Harris said the Biden administration, along with its allies, had tried to engage with Moscow in good faith to find a diplomatic resolution but that effort was not reciprocated by the Kremlin.
“Russia continues to say it is ready to talk while at the same time it narrows the avenues for diplomacy,” Harris said. “Their actions simply do not match their words.”
Harris credited European allies for speaking with a largely unified voice as the latest Ukraine crisis has unfolded. The vice president said Republicans and Democrats in Washington — who rarely agree on many major issues — are generally in agreement on the necessity of confronting Putin.
“We didn’t all start out in the same place,” Harris said. “We came together and are now speaking with a unified voice.
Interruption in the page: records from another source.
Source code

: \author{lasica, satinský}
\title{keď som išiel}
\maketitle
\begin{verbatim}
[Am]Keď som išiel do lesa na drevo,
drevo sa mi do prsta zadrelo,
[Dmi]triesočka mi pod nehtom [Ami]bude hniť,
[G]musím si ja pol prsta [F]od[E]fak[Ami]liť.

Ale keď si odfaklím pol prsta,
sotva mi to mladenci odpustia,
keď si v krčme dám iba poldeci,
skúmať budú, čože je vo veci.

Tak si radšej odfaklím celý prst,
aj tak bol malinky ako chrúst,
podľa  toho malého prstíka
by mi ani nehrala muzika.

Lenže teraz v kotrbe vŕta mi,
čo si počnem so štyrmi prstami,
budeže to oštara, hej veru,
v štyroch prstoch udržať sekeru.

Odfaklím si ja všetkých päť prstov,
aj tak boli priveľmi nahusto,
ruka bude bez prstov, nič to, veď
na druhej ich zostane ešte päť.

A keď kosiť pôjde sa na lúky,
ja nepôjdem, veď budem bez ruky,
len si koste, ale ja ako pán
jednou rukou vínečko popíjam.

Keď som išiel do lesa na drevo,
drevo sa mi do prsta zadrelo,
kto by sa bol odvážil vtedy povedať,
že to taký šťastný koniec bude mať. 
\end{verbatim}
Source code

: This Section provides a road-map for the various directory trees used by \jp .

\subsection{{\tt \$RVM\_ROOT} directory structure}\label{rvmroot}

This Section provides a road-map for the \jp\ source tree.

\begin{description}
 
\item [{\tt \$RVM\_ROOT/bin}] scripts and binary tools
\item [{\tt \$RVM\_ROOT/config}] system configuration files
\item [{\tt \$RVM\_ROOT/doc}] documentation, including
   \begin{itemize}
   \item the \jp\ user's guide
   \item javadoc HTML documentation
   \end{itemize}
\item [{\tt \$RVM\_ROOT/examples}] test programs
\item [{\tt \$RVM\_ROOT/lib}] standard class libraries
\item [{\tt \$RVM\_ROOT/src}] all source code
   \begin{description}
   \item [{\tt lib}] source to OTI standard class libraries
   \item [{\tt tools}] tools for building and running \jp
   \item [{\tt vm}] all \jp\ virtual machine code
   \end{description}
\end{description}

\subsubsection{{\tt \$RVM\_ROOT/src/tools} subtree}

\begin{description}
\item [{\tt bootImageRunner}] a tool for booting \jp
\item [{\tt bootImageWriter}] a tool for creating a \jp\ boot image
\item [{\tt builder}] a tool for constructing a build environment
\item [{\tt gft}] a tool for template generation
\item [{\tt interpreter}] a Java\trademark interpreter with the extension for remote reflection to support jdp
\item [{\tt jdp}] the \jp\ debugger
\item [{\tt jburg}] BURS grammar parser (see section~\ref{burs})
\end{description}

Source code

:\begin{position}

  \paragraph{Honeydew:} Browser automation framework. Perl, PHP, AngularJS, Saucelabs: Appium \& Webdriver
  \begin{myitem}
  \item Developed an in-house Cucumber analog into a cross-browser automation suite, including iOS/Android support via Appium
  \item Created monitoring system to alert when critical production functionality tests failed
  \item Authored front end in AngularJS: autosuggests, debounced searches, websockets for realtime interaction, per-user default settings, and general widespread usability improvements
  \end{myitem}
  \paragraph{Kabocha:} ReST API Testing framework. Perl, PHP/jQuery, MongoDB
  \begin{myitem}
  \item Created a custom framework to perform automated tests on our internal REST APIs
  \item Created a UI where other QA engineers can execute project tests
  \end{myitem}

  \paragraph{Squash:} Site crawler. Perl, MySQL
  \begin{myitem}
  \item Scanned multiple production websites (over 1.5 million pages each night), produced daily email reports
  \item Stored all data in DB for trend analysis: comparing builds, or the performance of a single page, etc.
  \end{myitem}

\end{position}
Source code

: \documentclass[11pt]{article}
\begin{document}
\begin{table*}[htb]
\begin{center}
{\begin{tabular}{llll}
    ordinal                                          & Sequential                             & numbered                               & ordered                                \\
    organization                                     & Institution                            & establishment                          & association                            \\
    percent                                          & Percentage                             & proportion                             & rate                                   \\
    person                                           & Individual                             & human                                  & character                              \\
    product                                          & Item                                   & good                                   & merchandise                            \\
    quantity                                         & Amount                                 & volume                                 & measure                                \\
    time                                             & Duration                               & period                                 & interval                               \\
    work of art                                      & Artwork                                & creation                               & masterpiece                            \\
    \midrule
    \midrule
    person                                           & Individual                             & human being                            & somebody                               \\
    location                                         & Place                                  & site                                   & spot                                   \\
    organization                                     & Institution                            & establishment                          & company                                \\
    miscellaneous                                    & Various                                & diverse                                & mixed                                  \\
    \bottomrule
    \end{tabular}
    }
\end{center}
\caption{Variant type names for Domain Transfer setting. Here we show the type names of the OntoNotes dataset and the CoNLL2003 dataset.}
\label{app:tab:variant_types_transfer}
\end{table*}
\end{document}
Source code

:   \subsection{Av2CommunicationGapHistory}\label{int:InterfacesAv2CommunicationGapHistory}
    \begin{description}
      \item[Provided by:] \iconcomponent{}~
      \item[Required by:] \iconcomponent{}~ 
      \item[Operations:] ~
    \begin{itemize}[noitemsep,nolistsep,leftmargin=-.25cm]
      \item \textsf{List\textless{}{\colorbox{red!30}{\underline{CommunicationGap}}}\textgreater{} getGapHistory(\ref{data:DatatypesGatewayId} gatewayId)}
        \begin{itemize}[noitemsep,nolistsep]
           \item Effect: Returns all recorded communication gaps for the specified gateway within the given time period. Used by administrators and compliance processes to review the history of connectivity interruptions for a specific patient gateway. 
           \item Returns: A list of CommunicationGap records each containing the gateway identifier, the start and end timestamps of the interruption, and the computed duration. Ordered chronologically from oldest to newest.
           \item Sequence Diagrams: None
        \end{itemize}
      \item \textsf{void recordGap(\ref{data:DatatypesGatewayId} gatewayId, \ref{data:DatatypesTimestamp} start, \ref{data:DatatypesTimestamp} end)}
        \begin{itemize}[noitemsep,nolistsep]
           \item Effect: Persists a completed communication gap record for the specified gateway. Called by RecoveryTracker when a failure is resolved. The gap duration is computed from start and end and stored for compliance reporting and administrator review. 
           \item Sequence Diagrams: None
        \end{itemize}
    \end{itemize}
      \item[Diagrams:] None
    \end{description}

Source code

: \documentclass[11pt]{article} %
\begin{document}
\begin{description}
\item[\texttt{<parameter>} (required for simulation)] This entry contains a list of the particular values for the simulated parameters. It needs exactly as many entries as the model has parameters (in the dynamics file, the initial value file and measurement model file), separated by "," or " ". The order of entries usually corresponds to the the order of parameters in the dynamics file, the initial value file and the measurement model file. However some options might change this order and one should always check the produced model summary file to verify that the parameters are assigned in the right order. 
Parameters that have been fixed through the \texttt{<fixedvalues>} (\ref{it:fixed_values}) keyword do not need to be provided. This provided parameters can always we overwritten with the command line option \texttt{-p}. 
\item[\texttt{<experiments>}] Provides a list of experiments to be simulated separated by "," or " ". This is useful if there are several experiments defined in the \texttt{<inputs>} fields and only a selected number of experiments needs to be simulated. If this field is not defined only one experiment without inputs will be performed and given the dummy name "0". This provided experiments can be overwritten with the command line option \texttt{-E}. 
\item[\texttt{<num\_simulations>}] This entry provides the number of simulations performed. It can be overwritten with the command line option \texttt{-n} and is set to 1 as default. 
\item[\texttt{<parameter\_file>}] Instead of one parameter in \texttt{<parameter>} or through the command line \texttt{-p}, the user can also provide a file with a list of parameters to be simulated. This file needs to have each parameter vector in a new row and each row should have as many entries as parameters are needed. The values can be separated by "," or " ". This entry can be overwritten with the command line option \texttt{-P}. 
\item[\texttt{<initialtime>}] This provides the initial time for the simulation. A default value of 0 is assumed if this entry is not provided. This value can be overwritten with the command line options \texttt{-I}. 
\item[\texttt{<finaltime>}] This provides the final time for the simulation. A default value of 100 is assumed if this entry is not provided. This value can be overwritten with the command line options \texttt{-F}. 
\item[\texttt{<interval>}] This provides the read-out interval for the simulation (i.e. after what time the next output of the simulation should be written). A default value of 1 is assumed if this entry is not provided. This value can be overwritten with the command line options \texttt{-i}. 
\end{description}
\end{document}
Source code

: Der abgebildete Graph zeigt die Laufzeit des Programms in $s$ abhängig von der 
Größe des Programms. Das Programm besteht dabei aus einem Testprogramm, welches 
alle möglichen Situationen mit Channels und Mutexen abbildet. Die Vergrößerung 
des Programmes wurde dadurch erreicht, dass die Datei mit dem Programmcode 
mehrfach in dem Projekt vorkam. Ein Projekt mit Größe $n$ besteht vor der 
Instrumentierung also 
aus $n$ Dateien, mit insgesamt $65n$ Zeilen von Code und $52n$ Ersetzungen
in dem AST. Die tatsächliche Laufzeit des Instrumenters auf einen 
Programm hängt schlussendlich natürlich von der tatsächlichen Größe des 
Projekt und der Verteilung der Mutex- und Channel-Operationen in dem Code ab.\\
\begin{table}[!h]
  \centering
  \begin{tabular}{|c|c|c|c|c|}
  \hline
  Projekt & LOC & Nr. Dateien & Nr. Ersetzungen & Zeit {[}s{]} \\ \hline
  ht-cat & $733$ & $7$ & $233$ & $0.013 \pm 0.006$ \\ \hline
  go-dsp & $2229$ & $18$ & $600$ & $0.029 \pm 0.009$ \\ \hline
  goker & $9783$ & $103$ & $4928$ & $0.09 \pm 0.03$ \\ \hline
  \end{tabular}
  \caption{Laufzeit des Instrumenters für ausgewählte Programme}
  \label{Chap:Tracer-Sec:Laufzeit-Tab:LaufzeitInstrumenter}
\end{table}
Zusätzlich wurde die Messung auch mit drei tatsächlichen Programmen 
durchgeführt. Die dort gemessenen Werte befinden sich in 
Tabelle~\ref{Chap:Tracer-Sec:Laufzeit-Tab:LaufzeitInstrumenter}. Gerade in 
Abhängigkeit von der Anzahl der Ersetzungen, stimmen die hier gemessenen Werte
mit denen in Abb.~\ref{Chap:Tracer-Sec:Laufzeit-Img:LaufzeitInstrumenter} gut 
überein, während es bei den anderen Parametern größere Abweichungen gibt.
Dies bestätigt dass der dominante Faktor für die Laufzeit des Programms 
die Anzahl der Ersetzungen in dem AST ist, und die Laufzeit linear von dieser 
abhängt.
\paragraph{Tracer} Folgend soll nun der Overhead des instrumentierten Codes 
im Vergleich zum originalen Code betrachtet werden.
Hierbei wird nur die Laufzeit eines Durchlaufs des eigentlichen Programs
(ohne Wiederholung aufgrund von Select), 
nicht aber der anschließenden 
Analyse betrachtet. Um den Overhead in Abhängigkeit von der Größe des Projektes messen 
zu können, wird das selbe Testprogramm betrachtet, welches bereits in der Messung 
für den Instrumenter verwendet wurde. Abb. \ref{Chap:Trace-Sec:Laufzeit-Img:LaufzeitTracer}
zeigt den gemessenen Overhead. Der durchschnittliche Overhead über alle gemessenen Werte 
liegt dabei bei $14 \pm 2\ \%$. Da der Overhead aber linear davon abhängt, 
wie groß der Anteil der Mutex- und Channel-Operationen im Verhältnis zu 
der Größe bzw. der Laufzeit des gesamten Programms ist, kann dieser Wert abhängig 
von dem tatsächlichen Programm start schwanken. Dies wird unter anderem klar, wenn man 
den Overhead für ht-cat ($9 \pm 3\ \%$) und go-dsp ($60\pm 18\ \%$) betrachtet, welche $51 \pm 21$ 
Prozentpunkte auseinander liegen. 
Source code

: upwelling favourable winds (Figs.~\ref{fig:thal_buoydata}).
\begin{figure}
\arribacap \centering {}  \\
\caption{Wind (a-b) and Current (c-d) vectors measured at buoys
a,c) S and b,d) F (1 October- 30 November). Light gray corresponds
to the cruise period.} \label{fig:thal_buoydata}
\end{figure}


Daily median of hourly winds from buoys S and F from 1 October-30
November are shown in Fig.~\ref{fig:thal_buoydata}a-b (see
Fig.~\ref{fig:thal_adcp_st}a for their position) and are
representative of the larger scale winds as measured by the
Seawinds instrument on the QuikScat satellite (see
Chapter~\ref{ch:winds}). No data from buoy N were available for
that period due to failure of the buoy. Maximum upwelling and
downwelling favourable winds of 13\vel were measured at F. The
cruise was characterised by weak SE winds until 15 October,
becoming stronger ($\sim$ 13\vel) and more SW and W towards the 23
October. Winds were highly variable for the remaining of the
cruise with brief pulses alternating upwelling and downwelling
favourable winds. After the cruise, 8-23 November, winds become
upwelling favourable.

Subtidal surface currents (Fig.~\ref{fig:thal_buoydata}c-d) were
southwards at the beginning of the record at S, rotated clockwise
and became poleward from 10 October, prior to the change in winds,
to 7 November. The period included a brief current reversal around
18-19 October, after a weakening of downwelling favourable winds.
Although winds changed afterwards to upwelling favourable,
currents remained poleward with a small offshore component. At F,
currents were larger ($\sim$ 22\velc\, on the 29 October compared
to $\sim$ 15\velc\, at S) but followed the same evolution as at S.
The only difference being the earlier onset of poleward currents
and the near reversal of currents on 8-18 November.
And that voice was a function of not only dialogue and debate, some concessions, but also the practical realization of the moment that we are in, which is that we are looking at a sovereign nation that may very well be on the verge of being invaded yet again.”
Harris on Friday met in Munich with the leaders of Estonia, Latvia and Lithuania, who stressed that a U.S. increase in its troop presence on the eastern edge of NATO is necessary.
The White House has not yet said whether it will fulfill those requests, but Harris suggested in her address on Saturday that an invasion could lead to a bolstered American presence.
“The imposition of these sweeping and coordinated measures will inflict great damage on those who must be held accountable. And we will not stop with economic measures,” Harris said. “We will further reinforce our NATO allies on the eastern flank.”
Biden and other U.S. have offered increasingly dire warnings that the window for diplomacy is narrow.
Biden told reporters Friday that he believes Putin has decided to invade in the coming days, taking military action that could go far beyond the disputed Donbas region in eastern Ukraine and include the capital of Kyiv.
The vice president was scheduled to meet later Saturday with Germany’s chancellor, Olaf Scholz.
Harris noted in her remarks that “not since the end of the Cold War” has the Munich conference “convened under such dire circumstances.”